In developed markets, value can be realised when a company is acquired at a premium through a merger or potentially through activist investors who convince managements to make changes that benefit shareholders. However, fewer merger and acquisition deals transact in the emerging markets, while an activist approach also faces challenges because a large number of companies are majority-owned by the state or families. Therefore, JEMI’s investment team focuses on stocks that pay dividends to find quality at attractive prices and realise value for JEMI shareholders.
Dividend focus yields a differentiated portfolio
The dividend approach results in a differentiated portfolio with a consistently high active share—positioning that is different from the benchmark — and dividend yield. The process has also generated strong long-term results: JEMI has beaten its benchmark, the MSCI Emerging Markets Index, over three, five and 10 years, and since its inception in 2010, annualised, as of 28 February 2025.

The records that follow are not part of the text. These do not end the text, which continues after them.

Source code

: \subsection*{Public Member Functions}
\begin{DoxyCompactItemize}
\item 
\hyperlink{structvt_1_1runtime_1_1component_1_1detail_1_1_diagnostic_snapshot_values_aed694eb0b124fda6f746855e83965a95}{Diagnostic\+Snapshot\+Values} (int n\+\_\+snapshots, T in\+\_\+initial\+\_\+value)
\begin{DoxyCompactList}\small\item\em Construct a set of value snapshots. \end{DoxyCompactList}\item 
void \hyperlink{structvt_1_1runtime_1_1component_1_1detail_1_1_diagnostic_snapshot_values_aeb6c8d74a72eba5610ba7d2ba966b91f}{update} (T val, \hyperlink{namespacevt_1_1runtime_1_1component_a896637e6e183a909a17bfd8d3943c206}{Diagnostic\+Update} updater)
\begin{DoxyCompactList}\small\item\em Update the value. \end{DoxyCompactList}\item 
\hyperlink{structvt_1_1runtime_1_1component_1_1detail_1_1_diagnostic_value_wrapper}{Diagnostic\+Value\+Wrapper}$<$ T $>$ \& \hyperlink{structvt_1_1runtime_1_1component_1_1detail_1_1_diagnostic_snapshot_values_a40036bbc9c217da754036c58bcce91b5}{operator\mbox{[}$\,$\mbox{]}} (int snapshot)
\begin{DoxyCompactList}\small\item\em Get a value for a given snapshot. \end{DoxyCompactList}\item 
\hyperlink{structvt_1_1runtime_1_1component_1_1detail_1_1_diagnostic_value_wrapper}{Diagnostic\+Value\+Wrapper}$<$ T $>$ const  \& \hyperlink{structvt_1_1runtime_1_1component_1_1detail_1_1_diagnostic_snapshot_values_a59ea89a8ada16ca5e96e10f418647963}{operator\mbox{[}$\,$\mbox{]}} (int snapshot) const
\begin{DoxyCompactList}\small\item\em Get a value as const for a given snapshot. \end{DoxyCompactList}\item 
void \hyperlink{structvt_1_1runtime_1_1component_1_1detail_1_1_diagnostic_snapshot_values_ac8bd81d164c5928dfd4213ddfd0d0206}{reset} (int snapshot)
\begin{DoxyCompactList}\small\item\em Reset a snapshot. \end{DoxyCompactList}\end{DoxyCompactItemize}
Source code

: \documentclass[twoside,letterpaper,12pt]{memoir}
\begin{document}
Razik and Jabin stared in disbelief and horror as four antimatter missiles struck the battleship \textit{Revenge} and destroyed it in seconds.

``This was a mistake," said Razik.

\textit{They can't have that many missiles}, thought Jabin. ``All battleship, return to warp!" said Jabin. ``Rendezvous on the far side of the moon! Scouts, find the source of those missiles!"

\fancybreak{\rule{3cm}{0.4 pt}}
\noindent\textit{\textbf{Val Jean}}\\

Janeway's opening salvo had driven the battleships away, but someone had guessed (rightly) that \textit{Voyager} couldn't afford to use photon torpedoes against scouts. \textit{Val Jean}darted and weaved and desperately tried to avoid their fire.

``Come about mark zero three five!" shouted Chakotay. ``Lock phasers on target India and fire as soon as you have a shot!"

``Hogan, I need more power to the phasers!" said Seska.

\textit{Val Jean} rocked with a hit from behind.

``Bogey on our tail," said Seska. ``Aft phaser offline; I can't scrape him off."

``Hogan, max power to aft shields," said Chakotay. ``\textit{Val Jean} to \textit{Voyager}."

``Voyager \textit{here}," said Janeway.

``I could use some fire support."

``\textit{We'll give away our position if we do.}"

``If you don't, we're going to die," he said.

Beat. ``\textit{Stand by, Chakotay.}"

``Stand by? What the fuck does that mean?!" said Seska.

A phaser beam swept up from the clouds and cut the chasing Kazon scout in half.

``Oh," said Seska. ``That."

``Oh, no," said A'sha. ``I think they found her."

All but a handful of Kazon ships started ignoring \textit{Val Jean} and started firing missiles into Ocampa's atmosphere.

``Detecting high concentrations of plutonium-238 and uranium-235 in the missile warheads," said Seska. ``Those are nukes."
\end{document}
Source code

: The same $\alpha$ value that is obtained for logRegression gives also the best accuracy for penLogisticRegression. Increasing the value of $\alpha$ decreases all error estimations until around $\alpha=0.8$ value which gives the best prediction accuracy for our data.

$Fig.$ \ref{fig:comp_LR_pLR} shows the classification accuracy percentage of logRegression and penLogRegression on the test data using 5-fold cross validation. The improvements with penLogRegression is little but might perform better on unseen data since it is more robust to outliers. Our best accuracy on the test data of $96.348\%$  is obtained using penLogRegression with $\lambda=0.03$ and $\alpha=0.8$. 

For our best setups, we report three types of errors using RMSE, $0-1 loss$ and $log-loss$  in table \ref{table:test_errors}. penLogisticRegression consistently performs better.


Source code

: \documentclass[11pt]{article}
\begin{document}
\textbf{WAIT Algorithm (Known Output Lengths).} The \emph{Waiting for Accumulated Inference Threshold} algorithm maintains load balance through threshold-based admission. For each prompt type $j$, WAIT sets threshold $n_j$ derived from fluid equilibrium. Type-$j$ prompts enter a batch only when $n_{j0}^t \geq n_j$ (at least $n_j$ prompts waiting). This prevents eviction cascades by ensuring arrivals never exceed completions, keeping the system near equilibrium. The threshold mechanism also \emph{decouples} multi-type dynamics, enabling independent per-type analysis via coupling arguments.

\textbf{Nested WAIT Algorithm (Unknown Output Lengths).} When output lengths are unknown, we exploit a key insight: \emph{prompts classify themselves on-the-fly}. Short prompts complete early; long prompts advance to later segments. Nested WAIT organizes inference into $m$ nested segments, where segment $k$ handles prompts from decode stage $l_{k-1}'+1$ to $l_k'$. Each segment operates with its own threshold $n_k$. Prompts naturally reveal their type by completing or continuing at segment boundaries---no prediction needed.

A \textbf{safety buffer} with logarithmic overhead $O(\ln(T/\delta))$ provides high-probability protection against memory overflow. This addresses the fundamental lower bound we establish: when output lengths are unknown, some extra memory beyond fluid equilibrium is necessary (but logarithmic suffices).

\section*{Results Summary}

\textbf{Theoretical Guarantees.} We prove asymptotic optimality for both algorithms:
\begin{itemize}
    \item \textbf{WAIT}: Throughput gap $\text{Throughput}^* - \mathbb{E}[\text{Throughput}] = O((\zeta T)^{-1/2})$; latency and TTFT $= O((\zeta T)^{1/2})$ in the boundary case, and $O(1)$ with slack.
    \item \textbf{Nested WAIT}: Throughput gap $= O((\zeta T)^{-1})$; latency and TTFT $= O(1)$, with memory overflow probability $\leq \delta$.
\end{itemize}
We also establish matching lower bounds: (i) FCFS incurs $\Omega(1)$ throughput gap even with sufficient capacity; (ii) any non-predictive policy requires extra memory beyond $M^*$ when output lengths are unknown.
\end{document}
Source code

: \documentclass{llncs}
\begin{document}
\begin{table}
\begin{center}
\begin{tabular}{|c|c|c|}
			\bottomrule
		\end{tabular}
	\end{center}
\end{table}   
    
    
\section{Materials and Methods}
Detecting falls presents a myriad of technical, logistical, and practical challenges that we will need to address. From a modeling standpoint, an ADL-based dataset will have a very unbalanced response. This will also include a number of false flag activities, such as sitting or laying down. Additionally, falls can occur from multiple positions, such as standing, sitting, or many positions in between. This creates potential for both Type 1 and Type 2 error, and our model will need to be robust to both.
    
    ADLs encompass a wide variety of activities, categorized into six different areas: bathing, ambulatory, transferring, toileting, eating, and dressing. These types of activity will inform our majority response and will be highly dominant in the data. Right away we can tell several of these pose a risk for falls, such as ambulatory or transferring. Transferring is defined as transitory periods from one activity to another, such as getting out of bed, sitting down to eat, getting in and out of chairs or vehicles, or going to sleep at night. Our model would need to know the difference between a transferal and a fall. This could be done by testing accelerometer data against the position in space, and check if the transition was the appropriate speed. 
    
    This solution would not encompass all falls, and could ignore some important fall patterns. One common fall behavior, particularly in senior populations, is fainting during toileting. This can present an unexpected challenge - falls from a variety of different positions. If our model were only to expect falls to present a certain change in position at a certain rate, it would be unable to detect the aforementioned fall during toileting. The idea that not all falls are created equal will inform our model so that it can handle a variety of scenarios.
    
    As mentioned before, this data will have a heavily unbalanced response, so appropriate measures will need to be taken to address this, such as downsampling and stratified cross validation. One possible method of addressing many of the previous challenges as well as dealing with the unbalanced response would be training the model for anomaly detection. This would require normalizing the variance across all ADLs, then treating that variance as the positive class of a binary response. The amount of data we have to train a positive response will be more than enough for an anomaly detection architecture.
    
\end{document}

Some of JEMI’s biggest active positions highlight the many types of companies that the trust can invest in. TISCO Financial is an auto finance company in Thailand, with a strong franchise, balance sheet and dividend policy. This small company is less liquid but the trust structure allows the portfolio to take a relatively large position, contributing to JEMI’s high exposure to financial stocks, which are about a third of the portfolio.
On the other end of the spectrum, the investment team has recently been building a large position in Walmex, the Mexican retail giant, which the team has followed for a long time. The entire Mexican stock market derated last year due to a combination of domestic political changes and concerns around tariffs from the US, allowing the portfolio manager to start buying the stock at its most attractive valuation in five years. The Walmex position has boosted the portfolio’s exposure to consumer-oriented companies and made Mexico the largest country overweight in JEMI. While Mexican exposure was a headwind in 2024, it has actually contributed positively to performance in 2025, despite the tariff implications.
The portfolio’s exposure to technology stocks has come down from a double-digit active position in recent years to a small overweight currently; exposure to Taiwan has also meaningfully decreased as a result. The portfolio managers have been taking profits in many technology stocks that have outperformed and where valuations have increased; reduced exposure to technology stocks also reduces some cyclical risk that could affect earnings and dividends.
Case study: JEMI’s investments in China
The portfolio’s changing exposure in China offers a good example of JEMI’s investment process. For instance, JEMI exited a long-time position in China Construction Bank, which is now a big active underweight. The investment team believes that returns on equity (ROE) will be more challenging in the financials sector and is looking at opportunities in other industries that may offer stronger dividend growth.
Some new positions are in stocks and industries that JEMI has not previously invested in, such as Chinese internet companies Tencent and Alibaba. Alibaba is an interesting case study on JEMI’s process. The stock price declined over the past few years as investors worried about growth prospects for the Chinese economy but the investment team noticed that since 2022, the company’s free cash flow remained quite strong. The real catalyst came at the end of 2023, when Alibaba initiated its first dividend, a sign that it was maturing in terms of allocating capital and using cash to reward shareholders.
The dividend also allowed JEMI to finally own the stock and the portfolio team built a position in the middle of 2024. Since that time the stock has performed well, reflecting both the improved shareholder focus and a better environment for Chinese stocks.
Emerging market outlook: Weak US dollar vs. tariff pressure
The outlook for the global economy and stock markets is significantly less clear following the broad-based US tariff announcements and subsequent market sell-offs. Emerging markets are no exception. One interesting development is that the US dollar has fallen, which is unusual in a risk-off environment, when investors tend to flock to safe-haven currencies and assets. A weaker dollar is supportive for emerging markets and could mitigate some of the negative impact of tariffs on emerging market goods. In the meantime, the investment team is focused on managing risk and JEMI has multiple guardrails in place, including an independent risk team.